Reproduce word for word, from the entries below, the line with "- Horas estimadas", the line with "<!-- START doctoc", and every line between them, and nothing more.

*** Data excerpts ***

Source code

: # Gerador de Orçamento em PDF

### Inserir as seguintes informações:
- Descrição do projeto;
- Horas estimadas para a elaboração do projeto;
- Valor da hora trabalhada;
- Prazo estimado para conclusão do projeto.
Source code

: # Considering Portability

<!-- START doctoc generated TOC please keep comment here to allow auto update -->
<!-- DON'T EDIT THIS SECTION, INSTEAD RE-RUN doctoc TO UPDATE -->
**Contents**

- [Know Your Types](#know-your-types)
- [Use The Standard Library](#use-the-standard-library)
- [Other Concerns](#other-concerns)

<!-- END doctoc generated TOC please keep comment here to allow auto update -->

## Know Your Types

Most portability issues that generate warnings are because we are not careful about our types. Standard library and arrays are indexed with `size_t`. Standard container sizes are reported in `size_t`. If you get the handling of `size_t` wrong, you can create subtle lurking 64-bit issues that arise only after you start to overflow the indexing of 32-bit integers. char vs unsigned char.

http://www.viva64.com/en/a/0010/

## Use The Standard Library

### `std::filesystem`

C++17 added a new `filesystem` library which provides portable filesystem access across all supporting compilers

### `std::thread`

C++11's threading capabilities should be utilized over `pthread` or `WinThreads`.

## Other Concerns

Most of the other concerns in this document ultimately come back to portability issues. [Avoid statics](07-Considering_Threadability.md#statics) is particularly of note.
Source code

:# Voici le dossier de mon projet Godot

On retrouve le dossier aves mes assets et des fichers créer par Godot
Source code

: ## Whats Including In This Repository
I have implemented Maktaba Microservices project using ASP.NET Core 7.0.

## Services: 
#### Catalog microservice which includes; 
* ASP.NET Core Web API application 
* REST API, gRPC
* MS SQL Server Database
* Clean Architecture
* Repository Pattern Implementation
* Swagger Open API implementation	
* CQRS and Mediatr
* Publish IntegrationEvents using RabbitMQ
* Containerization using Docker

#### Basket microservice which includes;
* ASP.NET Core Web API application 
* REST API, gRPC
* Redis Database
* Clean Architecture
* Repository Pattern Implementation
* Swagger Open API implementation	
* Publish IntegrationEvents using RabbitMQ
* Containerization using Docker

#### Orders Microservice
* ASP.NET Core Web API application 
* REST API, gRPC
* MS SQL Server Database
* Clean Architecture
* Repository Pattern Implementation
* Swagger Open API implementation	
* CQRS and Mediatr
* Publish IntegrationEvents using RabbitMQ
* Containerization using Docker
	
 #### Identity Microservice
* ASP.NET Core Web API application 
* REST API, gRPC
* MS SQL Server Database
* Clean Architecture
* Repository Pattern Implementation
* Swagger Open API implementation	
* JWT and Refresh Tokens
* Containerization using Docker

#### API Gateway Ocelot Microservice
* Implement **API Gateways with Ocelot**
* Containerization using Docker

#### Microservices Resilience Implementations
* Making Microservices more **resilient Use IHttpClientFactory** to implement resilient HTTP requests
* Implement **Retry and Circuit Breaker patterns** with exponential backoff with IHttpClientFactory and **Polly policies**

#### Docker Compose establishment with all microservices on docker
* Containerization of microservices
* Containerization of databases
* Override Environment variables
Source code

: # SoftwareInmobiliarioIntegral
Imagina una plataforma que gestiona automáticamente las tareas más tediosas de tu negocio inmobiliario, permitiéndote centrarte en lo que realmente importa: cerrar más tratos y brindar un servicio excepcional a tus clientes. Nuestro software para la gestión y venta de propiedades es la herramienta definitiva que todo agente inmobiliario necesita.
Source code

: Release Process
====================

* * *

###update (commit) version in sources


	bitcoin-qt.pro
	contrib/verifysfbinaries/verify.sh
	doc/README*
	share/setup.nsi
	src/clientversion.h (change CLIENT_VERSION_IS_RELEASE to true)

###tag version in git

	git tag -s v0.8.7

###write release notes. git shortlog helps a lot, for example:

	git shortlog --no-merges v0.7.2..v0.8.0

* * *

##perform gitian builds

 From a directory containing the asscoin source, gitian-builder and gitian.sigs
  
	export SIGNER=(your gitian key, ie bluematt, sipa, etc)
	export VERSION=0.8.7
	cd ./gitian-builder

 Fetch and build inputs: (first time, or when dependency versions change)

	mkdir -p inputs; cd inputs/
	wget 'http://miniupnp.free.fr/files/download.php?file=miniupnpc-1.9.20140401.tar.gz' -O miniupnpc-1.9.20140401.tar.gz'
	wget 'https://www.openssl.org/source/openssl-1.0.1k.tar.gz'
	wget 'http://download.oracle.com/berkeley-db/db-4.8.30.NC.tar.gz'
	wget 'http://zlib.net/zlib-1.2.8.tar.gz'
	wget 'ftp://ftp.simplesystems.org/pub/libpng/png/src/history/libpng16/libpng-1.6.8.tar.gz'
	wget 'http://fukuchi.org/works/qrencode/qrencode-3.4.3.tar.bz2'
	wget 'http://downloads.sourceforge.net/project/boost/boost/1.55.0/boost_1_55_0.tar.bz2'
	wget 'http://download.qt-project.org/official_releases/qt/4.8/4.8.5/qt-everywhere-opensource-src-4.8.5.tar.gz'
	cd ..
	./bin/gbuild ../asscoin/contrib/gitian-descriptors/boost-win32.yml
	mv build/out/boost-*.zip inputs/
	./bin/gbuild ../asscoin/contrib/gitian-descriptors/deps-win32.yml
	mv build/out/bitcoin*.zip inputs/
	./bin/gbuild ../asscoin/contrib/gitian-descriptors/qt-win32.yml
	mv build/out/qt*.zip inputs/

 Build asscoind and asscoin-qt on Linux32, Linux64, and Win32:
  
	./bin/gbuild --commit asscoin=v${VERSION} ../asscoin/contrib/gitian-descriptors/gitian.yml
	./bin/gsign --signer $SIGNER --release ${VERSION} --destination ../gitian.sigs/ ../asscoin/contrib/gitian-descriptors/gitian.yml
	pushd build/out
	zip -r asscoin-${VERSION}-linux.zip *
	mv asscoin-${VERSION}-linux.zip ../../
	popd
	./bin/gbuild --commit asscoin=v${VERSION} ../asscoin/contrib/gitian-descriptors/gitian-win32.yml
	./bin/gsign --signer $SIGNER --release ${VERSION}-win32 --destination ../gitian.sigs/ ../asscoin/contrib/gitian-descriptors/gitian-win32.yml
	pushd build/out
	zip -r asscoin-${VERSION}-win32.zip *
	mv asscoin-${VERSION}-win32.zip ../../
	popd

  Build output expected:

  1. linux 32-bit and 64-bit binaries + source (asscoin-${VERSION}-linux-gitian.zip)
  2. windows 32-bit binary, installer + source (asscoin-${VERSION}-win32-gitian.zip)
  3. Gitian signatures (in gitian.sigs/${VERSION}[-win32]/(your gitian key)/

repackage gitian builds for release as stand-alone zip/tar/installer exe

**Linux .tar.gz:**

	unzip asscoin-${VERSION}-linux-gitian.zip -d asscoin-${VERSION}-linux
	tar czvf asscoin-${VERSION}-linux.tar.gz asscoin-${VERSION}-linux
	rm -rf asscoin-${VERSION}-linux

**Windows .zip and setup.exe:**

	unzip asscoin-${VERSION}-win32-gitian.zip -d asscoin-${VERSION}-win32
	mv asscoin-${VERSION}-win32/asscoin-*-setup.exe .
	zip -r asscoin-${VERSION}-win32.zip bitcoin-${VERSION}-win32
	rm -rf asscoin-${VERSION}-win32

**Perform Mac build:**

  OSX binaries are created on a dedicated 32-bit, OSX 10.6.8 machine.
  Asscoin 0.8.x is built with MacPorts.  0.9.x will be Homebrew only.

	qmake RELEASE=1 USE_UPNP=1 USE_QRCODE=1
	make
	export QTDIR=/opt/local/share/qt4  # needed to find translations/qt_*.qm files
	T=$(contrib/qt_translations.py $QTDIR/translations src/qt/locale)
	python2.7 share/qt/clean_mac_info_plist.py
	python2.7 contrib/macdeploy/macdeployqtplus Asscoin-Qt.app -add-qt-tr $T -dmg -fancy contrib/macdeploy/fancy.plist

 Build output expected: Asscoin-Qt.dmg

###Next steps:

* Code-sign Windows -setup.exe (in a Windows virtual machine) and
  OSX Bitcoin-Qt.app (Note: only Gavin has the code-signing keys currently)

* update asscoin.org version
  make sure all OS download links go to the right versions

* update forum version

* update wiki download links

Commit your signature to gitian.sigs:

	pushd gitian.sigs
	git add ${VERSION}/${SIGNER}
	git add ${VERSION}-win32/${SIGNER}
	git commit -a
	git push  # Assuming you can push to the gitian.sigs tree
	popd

***
*** Data excerpts ***

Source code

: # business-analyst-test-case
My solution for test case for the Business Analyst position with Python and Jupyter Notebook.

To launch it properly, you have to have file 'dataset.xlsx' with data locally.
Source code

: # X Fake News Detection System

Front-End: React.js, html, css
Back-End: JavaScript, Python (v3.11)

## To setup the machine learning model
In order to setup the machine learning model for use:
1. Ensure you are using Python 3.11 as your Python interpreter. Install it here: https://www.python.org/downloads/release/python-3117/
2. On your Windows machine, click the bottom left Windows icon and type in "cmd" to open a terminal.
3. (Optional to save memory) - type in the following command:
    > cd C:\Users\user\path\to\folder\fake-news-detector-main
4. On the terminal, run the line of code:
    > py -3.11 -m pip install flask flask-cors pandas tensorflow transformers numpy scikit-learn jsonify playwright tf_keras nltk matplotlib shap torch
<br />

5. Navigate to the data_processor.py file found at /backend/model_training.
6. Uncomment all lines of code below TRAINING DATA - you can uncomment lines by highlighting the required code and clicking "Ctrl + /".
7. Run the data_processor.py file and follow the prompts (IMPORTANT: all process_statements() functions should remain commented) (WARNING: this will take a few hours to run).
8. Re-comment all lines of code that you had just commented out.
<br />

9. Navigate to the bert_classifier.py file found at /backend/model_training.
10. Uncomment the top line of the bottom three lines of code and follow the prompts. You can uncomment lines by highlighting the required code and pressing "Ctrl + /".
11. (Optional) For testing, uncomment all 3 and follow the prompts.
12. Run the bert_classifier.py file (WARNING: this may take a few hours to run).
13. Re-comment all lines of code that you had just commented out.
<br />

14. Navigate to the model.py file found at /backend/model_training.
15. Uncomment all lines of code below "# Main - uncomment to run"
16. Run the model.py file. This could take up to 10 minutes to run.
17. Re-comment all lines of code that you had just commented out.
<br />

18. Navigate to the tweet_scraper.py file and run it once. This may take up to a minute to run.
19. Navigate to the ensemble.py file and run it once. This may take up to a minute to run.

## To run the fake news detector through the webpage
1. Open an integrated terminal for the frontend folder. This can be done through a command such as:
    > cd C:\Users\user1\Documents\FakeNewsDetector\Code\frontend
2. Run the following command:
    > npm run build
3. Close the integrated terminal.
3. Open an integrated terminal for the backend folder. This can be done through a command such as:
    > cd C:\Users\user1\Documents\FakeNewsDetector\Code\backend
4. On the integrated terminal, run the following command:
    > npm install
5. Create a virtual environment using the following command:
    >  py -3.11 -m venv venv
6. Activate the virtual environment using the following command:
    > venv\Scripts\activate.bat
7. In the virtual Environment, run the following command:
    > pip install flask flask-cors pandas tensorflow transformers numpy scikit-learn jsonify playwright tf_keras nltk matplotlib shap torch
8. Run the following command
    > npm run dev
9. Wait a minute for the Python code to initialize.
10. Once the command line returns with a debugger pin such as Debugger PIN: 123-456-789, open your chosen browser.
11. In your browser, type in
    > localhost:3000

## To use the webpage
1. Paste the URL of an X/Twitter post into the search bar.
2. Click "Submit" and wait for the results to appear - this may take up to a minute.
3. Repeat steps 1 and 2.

***

→ **Completed exercise**:
- Horas estimadas para a elaboração do projeto;
- Valor da hora trabalhada;
- Prazo estimado para conclusão do projeto.
Source code

: # Considering Portability

<!-- START doctoc generated TOC please keep comment here to allow auto update -->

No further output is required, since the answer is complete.